На этой неделе на научном семинаре были представлены предварительные результаты наблюдений за акцией нового игрока на политическом поле — движения «Антимайдан».

Методика работы выглядела так: исследователи фотографировали плакаты или транспаранты (главным образом те, которые были сделаны самостоятельно, то есть заведомо выражали личную позицию участника митинга), а затем опрашивали их носителей.

Таким образом у ученых появилась база плакатов, к этой базе прилагаются анонимные интервью, в которых люди объясняют, почему они совершили то или иное действие или сочинили тот или иной плакат.

«Мы не можем интервьюировать любого произвольного участника политической акции. Мы интервьюируем человека, который имеет четко выраженную политическую позицию. Не просто четко выраженную, а выраженную публичным образом», — уточняет Архипова.

Думали, что это будет «церемониал»

Ученые ожидали, что шествие Антимайдана будет такой церемониальной акцией, устроенной провластными структурами для демонстрации легитимности власти и лояльности ей, что все участники придут туда за деньги или по обязанности, что это будет своего рода театр марионеток.

«Наша нулевая гипотеза не подтвердилась, потому что совершенно явно на этот митинг вышли не только люди, мобилизованные административным ресурсом, но и те, кто искренне солидарен с идеями этого шествия. Я не говорю, что все были “проплачены”, я не говорю, что все искренние, но картина гораздо сложнее», — говорит Архипова.

Всего она и ее коллеги записали несколько десятков интервью, часть людей отказывалась разговаривать. «Количество отказов давать интервью на этой акции было большим.

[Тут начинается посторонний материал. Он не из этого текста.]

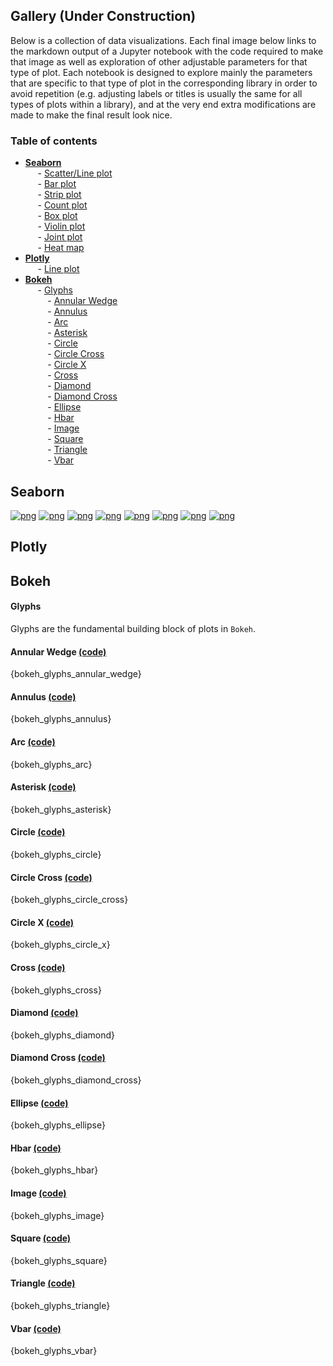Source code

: ## Gallery (Under Construction)
Below is a collection of data visualizations. Each final image below links to the markdown output of a Jupyter notebook with the code required to make that image as well as exploration of other adjustable parameters for that type of plot. Each notebook is designed to explore mainly the parameters that are specific to that type of plot in the corresponding library in order to avoid repetition (e.g. adjusting labels or titles is usually the same for all types of plots within a library), and at the very end extra modifications are made to make the final result look nice.

### Table of contents 
- [**Seaborn**](#seaborn)  
&nbsp;&nbsp;&nbsp;&nbsp; - [Scatter/Line plot](#seaborn-lmplot)  
&nbsp;&nbsp;&nbsp;&nbsp; - [Bar plot](#seaborn-barplot)   
&nbsp;&nbsp;&nbsp;&nbsp; - [Strip plot](#seaborn-stripplot)   
&nbsp;&nbsp;&nbsp;&nbsp; - [Count plot](#seaborn-countplot)   
&nbsp;&nbsp;&nbsp;&nbsp; - [Box plot](#seaborn-boxplot)   
&nbsp;&nbsp;&nbsp;&nbsp; - [Violin plot](#seaborn-violinplot)   
&nbsp;&nbsp;&nbsp;&nbsp; - [Joint plot](#seaborn-jointplot)   
&nbsp;&nbsp;&nbsp;&nbsp; - [Heat map](#seaborn-heatmap)  
- [**Plotly**](#plotly)  
&nbsp;&nbsp;&nbsp;&nbsp; - [Line plot](#plotly-line)  
- [**Bokeh**](#bokeh)  
&nbsp;&nbsp;&nbsp;&nbsp; - [Glyphs](#bokeh-glyphs)  
&nbsp;&nbsp;&nbsp;&nbsp;&nbsp;&nbsp;&nbsp;&nbsp; - [Annular Wedge](#bokeh-glyphs-annular-wedge)  
&nbsp;&nbsp;&nbsp;&nbsp;&nbsp;&nbsp;&nbsp;&nbsp; - [Annulus](#bokeh-glyphs-annulus)  
&nbsp;&nbsp;&nbsp;&nbsp;&nbsp;&nbsp;&nbsp;&nbsp; - [Arc](#bokeh-glyphs-arc)  
&nbsp;&nbsp;&nbsp;&nbsp;&nbsp;&nbsp;&nbsp;&nbsp; - [Asterisk](#bokeh-glyphs-asterisk)  
&nbsp;&nbsp;&nbsp;&nbsp;&nbsp;&nbsp;&nbsp;&nbsp; - [Circle](#bokeh-glyphs-circle)   
&nbsp;&nbsp;&nbsp;&nbsp;&nbsp;&nbsp;&nbsp;&nbsp; - [Circle Cross](#bokeh-glyphs-circle-cross)  
&nbsp;&nbsp;&nbsp;&nbsp;&nbsp;&nbsp;&nbsp;&nbsp; - [Circle X](#bokeh-glyphs-circle-x)  
&nbsp;&nbsp;&nbsp;&nbsp;&nbsp;&nbsp;&nbsp;&nbsp; - [Cross](#bokeh-glyphs-cross)  
&nbsp;&nbsp;&nbsp;&nbsp;&nbsp;&nbsp;&nbsp;&nbsp; - [Diamond](#bokeh-glyphs-diamond)  
&nbsp;&nbsp;&nbsp;&nbsp;&nbsp;&nbsp;&nbsp;&nbsp; - [Diamond Cross](#bokeh-glyphs-diamond-cross)  
&nbsp;&nbsp;&nbsp;&nbsp;&nbsp;&nbsp;&nbsp;&nbsp; - [Ellipse](#bokeh-glyphs-ellipse)  
&nbsp;&nbsp;&nbsp;&nbsp;&nbsp;&nbsp;&nbsp;&nbsp; - [Hbar](#bokeh-glyphs-hbar)  
&nbsp;&nbsp;&nbsp;&nbsp;&nbsp;&nbsp;&nbsp;&nbsp; - [Image](#bokeh-glyphs-image)   
&nbsp;&nbsp;&nbsp;&nbsp;&nbsp;&nbsp;&nbsp;&nbsp; - [Square](#bokeh-glyphs-square)  
&nbsp;&nbsp;&nbsp;&nbsp;&nbsp;&nbsp;&nbsp;&nbsp; - [Triangle](#bokeh-glyphs-triangle)  
&nbsp;&nbsp;&nbsp;&nbsp;&nbsp;&nbsp;&nbsp;&nbsp; - [Vbar](#bokeh-glyphs-vbar) 


<a name="seaborn"></a>
## Seaborn
<a name="seaborn-lmplot"></a>
[![png](visualizations/figures/lmplot.png)](../visualizations/seaborn/lmplot/lmplot)
<a name="seaborn-barplot"></a>
[![png](visualizations/figures/barplot.png)](../visualizations/seaborn/barplot/barplot)
<a name="seaborn-stripplot"></a>
[![png](visualizations/figures/stripplot.png)](../visualizations/seaborn/stripplot/stripplot)
<a name="seaborn-countplot"></a>
[![png](visualizations/figures/countplot.png)](../visualizations/seaborn/countplot/countplot)
<a name="seaborn-boxplot"></a>
[![png](visualizations/figures/boxplot.png)](../visualizations/seaborn/boxplot/boxplot)
<a name="seaborn-violinplot"></a>
[![png](visualizations/figures/violinplot.png)](../visualizations/seaborn/violinplot/violinplot)
<a name="seaborn-jointplot"></a>
[![png](visualizations/figures/jointplot.png)](../visualizations/seaborn/jointplot/jointplot)
<a name="seaborn-heatmap"></a>
[![png](visualizations/figures/heatmap.png)](../visualizations/seaborn/heatmap/heatmap)

<a name="plotly"></a>
## Plotly

<a name="plotly-line"></a>



<a name="bokeh"></a>
## Bokeh

#### Glyphs
Glyphs are the fundamental building block of plots in `Bokeh`.


<a name="bokeh-glyphs-annular-wedge"></a>
#### Annular Wedge [(code)](../visualizations/bokeh/glyphs/annular-wedge/annular_wedge)
{bokeh_glyphs_annular_wedge}

<a name="bokeh-glyphs-annulus"></a>
#### Annulus [(code)](../visualizations/bokeh/glyphs/annulus/annulus)
{bokeh_glyphs_annulus}

<a name="bokeh-glyphs-arc"></a>
#### Arc [(code)](../visualizations/bokeh/glyphs/arc/arc)
{bokeh_glyphs_arc}

<a name="bokeh-glyphs-asterisk"></a>
#### Asterisk [(code)](../visualizations/bokeh/glyphs/asterisk/asterisk)
{bokeh_glyphs_asterisk}

<a name="bokeh-glyphs-circle"></a>
#### Circle [(code)](../visualizations/bokeh/glyphs/circle/circle)
{bokeh_glyphs_circle}

<a name="bokeh-glyphs-circle-cross"></a>
#### Circle Cross [(code)](../visualizations/bokeh/glyphs/circle-cross/circle_cross)
{bokeh_glyphs_circle_cross}

<a name="bokeh-glyphs-circle-x"></a>
#### Circle X [(code)](../visualizations/bokeh/glyphs/circle-x/circle_x)
{bokeh_glyphs_circle_x}

<a name="bokeh-glyphs-cross"></a>
#### Cross [(code)](../visualizations/bokeh/glyphs/cross/cross)
{bokeh_glyphs_cross}

<a name="bokeh-glyphs-diamond"></a>
#### Diamond [(code)](../visualizations/bokeh/glyphs/diamond/diamond)
{bokeh_glyphs_diamond}

<a name="bokeh-glyphs-diamond-cross"></a>
#### Diamond Cross [(code)](../visualizations/bokeh/glyphs/diamond-cross/diamond_cross)
{bokeh_glyphs_diamond_cross}

<a name="bokeh-glyphs-ellipse"></a>
#### Ellipse [(code)](../visualizations/bokeh/glyphs/ellipse/ellipse)
{bokeh_glyphs_ellipse}

<a name="bokeh-glyphs-hbar"></a>
#### Hbar [(code)](../visualizations/bokeh/glyphs/hbar/hbar)
{bokeh_glyphs_hbar}

<a name="bokeh-glyphs-image"></a>
#### Image [(code)](../visualizations/bokeh/glyphs/image/image)
{bokeh_glyphs_image}

<a name="bokeh-glyphs-square"></a>
#### Square [(code)](../visualizations/bokeh/glyphs/square/square)
{bokeh_glyphs_square}

<a name="bokeh-glyphs-triangle"></a>
#### Triangle [(code)](../visualizations/bokeh/glyphs/triangle/triangle)
{bokeh_glyphs_triangle}

<a name="bokeh-glyphs-vbar"></a>
#### Vbar [(code)](../visualizations/bokeh/glyphs/vbar/vbar)
{bokeh_glyphs_vbar}
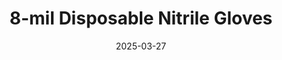 ---
type: product
layout: product
date: 2025-03-27
sitemap:
  priority: 1
  changefreq: "weekly"

# SEO metadata
seoTitleSuffix: "Professional Mechanic Gloves Near Me"
seoDescription: >-
  8-mil Disposable Nitrile Gloves for Alabama mechanics. Heavy-duty, FDA-certified protection in M-XXL sizes. Durable, comfy, and budget-friendly.

# Page content
title: "8-mil Disposable **Nitrile Gloves**"
subtitle: ""
titlePrefix: "Alabama’s Mechanic Safety Essential"
description: >-
  8-mil Disposable Nitrile Gloves offer Alabama mechanics tough, textured grip protection. FDA, ASTM, CE certified, they’re perfect for shops at a low bulk price. (141 characters)

# benefitsContent
benefitsImages:
  - image: "/images/gloves/gallery-2.png"
    alt: "8-mil Disposable Nitrile Gloves for Alabama Mechanics"
  - image: "/images/gloves/product-details.jpg"
    alt: "8-mil Disposable Nitrile Gloves in Alabama Shops"

benefitsBlocks:
  - title: "Alabama Shops Save Big"
    text: >-
      These gloves cost nearly half the market price, letting Alabama mechanics swap them often. Better hygiene and protection without busting the shop budget.
  - title: "Tough for Auto Jobs"
    text: >-
      8-mil nitrile resists punctures from sharp tools and oil. Alabama techs trust them for safe, heavy-duty work in auto shops and service centers statewide.
  - title: "Meets Alabama Safety Rules"
    text: >-
      FDA, 510K, ASTM, and CE certified, these gloves keep Alabama shops compliant. Perfect for service pros needing reliable hand protection every day.
  - title: "Fits Techs Right"
    text: >-
      Sizes M, L, XL, and XXL mean every Alabama mechanic gets a snug fit. No loose or tight gloves—just comfort and safety for all-day shop work.
  - title: "Comfy for Auto Shifts"
    text: >-
      Latex-free and ergonomic, these gloves cut fatigue and allergies. Alabama mechanics wear them all day in garages with no itch or discomfort.
  - title: "Easy Moves in Bays"
    text: >-
      Thick but flexible, these gloves let techs handle small parts with ease. No stiff fingers—just smooth work on cars and equipment.
  - title: "Heavy Duty for Pros"
    text: >-
      Built for tough tasks, these gloves shield Alabama mechanics from chemicals and grime. Perfect for dealerships and repair shops needing solid gear.
  - TITLE: "Bulk Deals for Alabama Shops"
    text: >-
      Affordable bulk pricing keeps Alabama service centers stocked. Swap gloves often without worry, saving cash and boosting safety in busy garages.
  - title: "Alabama Mechanics’ Choice"
    text: >-
      Textured grip and durability make these gloves a hit in Alabama. From oil changes to brake jobs, they deliver pro-grade protection with every use.

# testimonials section
testimonials:
  title: ""
  items:
    - name: "Jake"
      text: >-
        These gloves are awesome in my Mobile, Alabama shop. Thick and grippy, they handle oil and tools easy. No rips, great price—best I’ve used here.
    - name: "Tina"
      text: >-
        My Huntsville crew loves these gloves. Tough for car work, comfy all day, and they fit perfect. Bulk deal’s a steal for Alabama mechanics like us.
    - name: "Ron"
      text: >-
        In Birmingham, Alabama, these gloves rock. No tears on sharp stuff, and I can grab small bolts fine. Cheap and solid—perfect for my garage.
    - name: "Kim"
      text: >-
        Montgomery shop here—these gloves are tough. Handle brake cleaner and grease with no issues. Fast shipping to Alabama keeps us ready to roll.
    - name: "Lee"
      text: >-
        My Tuscaloosa team swears by these. Strong, no latex itch, and they don’t rip. Good sizes and price for Alabama mechanics working hard daily.
    - name: "Beth"
      text: >-
        These gloves rule in Dothan, Alabama. Thick enough for tough jobs, but I can still move my hands easy. Bulk order’s cheap and ships fast—love it.
    - name: "Cody"
      text: >-
        Fleet guy in Alabama—these gloves hold up. No punctures from rough parts, fit great. Awesome deal for keeping my shop safe and clean.
    - name: "Ann"
      text: >-
        Been using these in Decatur, Alabama. They’re sturdy, grip well, and don’t tear on greasy jobs. Best gloves I’ve found for the price around here.
    - name: "Matt"
      text: >-
        My Auburn shop digs these gloves. Tough on chemicals, comfy fit, no rips. Fast delivery to Alabama and a solid bulk price—can’t ask for more.

# FAQ section
faq:
  titleColored: "F.A.Q."
  questions:
    - question: "How tough are these gloves for auto shops?"
      answer: >-
        8-mil nitrile makes them puncture-proof for Alabama mechanics. They handle oil, tools, and chemicals, keeping hands safe in busy garages and dealerships.
    - question: "Do they meet Alabama safety standards?"
      answer: >-
        Yes, FDA, ASTM, and CE certified. Alabama service centers trust them for compliance and pro-grade protection on every job, big or small.
    - question: "What sizes work for techs?"
      answer: >-
        M, L, XL, and XXL fit all mechanics. Snug and comfy, they cut risks from loose or tight gloves, boosting safety in service bays.
    - question: "Comfy for auto shop long shifts?"
      answer: >-
        Latex-free and ergonomic, they’re great for Alabama pros. No allergies or fatigue—just solid comfort for all-day wear in auto shops.
    - question: "Can mechanics move easy?"
      answer: >-
        Thick yet flexible, these gloves let Alabama techs grab small parts with no hassle. Perfect for detailed work in garages and service centers.
    - question: "Why cheaper for Alabama shops?"
      answer: >-
        Bulk prices are half the norm, saving Alabama mechanics big. Swap often for hygiene without breaking the bank—ideal for high-volume shops.
    - question: "Good for fleet work?"
      answer: >-
        Yep, they shield hands from grime and chemicals. Alabama fleet pros rely on their durability for tough jobs, keeping service bays safe and efficient.
    - question: "How’s Alabama supply reliability?"
      answer: >-
        Fast shipping keeps Alabama stocked with these gloves. Shops and dealerships get bulk orders quick, ensuring steady safety gear for mechanics.

---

Гораздо выше, чем, например, на акции памяти Немцова. Но у нас есть такое ощущение, которое очень трудно доказать, что ровно те, кто отказывался, и были, грубо говоря, отправлены своей организацией. Или пришли за деньги. Однако очень много людей искренне отстаивали свою позицию».

Митинговая магия

Люди, участвующие в акциях протеста, чувствуют себя вовлеченными в «делание истории», у них есть чувство, что они прямо сейчас могут непосредственно влиять на власть или оппозицию.

«Например, многие люди считают, что Путин на них смотрит. Я помню, как на каких-то шествиях люди кричали, что на вертолете летает Путин и нас снимает. Некоторые думают, что таким искренним движением они коммуницируют с властью напрямую. А некоторые считают, что они показывают свое отношение к Навальному, когда топчут его портрет. Потому что таким образом, как сказал мне один информант, и другие понимают, что его нужно убить. Тем самым он влияет на других людей», — говорит Архипова.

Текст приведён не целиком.